Frustration

You know I must have stuff on my mind, because this is my second post today.

Well, I realized something that is frustrating me about my art this year. Most of the focus has always been on the backgrounds. I mean, look at my last few images. In almost all that I have done this year, the featured female (or male, in one case) was such a small part of the image. But the poeple are my favorite part to do. The backgrounds can get tedius. They also take longer, This may explain why I’m getting fewer images done this year.

The hard part about the people, however, has always been the fact that I’m working on landscape demensions, horizontal, when people are vertical.
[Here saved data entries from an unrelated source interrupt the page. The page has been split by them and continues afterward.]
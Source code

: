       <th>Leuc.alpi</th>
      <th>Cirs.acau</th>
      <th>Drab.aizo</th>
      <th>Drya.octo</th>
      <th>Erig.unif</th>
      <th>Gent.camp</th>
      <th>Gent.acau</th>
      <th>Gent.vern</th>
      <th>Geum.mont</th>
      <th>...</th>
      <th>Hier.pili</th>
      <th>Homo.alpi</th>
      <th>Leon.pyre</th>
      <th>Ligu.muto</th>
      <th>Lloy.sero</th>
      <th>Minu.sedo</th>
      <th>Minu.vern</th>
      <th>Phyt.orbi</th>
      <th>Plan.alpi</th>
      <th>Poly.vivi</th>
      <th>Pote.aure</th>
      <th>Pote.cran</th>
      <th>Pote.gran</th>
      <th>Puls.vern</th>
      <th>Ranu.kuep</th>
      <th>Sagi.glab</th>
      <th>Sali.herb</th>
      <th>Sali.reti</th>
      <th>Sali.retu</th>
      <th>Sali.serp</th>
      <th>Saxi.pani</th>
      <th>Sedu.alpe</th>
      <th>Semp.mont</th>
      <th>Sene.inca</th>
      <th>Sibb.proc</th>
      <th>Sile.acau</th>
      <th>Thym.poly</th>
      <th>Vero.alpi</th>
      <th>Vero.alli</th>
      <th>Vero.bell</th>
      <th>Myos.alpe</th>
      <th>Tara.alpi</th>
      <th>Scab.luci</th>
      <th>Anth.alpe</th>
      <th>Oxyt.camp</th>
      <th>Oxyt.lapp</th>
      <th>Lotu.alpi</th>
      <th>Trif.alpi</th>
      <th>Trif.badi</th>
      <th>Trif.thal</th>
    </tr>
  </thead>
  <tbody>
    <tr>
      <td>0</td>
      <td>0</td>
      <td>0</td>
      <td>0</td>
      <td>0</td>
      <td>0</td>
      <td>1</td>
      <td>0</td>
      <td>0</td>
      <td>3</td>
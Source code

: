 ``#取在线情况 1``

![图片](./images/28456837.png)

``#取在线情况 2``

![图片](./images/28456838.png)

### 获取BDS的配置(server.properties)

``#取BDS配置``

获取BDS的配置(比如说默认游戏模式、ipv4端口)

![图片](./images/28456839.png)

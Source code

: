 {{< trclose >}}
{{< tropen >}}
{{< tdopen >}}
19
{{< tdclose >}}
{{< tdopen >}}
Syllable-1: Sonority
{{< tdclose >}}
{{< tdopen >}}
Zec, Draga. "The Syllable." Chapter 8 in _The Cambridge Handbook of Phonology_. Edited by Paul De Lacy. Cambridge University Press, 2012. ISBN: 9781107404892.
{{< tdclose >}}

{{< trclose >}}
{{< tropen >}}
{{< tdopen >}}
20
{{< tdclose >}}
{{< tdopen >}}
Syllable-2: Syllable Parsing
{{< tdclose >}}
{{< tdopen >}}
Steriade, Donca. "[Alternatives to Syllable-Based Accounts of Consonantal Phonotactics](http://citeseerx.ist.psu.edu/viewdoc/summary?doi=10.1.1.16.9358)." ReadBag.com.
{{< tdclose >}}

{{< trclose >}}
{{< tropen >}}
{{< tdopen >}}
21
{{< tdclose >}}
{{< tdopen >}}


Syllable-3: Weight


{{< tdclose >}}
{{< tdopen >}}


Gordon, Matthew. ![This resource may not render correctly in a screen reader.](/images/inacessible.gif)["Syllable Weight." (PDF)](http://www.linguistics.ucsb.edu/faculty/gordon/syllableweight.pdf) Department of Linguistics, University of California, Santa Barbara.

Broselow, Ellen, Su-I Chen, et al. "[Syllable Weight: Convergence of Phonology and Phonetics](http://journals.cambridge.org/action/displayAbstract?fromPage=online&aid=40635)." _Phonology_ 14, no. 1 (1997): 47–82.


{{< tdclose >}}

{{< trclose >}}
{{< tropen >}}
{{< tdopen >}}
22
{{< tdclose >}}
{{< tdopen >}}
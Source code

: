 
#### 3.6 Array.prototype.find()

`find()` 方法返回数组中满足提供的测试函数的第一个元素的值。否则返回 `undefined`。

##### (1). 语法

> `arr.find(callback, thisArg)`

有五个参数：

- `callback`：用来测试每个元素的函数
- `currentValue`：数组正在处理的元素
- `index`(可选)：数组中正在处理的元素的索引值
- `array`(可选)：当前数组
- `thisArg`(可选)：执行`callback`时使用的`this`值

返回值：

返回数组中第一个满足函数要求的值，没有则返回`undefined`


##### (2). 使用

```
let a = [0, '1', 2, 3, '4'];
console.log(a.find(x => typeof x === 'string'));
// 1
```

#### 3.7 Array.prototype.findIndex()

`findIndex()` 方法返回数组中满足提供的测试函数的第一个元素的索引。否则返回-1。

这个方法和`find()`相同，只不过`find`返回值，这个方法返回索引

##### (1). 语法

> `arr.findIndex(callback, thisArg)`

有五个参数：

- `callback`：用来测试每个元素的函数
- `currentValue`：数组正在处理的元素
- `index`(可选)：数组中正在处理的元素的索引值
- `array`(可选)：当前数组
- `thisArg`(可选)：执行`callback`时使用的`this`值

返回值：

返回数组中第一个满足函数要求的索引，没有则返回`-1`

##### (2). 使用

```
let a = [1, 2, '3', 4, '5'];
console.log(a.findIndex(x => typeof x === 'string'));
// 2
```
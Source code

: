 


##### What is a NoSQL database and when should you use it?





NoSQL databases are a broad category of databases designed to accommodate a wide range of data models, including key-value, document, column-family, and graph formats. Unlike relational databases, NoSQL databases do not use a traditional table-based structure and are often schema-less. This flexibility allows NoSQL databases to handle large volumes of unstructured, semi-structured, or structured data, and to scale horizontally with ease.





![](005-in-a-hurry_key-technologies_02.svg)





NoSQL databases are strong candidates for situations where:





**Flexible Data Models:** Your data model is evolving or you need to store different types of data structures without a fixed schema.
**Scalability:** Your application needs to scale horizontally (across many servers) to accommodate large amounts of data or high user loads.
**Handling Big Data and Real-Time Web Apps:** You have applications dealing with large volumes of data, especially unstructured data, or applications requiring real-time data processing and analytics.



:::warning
I’ve also come to the realization that one of the reasons doodles are easier than the actual image is the fact that doodles are much smaller, so their energy is nice and compact. But for a full-sized image, you have to fill a page with that energy, and sometimes it stretches thin.

I’ve been doodling all day today, trying to get the look I want. I’ve tried a few ideas, and given up on quite a few. At last now I am looking at one image that might work. And I have no idea what kind of background is appropriate.

I feel like I’ve been going nowhere these past few hours. I thought, maybe taking a nap would be a good idea. Since, quite frankly, I don’t have anything else I want to do besides art, and art isn’t working for me. But with a little sleep- I could wake up ready to tackle it again, look at it with fresh eyes. Besides, the kids don’t  have mutual tonight, so it’s like I have a few hours of break time anyway.

Problem: Sister practicing saxaphone, Sister then borrowing my laptop (I gave her permission, so that’s okay) and watching a TV show on Hulu without headphones, and then Brother practicing guitar. So I gave up on the whole idea. I mean, I guess I had a little control over my laptop- it wouldn’t be any trouble to ask her to use headphones. But I am, in general, a passive person (the good kind of passive), and I think by that point I relized that I wasn’t going to be able to get to sleep, and maybe it was better if I didn’t so I can sleep better tonight.

I am instead venting out all my frustrations here. Journalling has always been very therapeutic for me. Blogs would have the advantage of reader response- if, of course, I had any readers.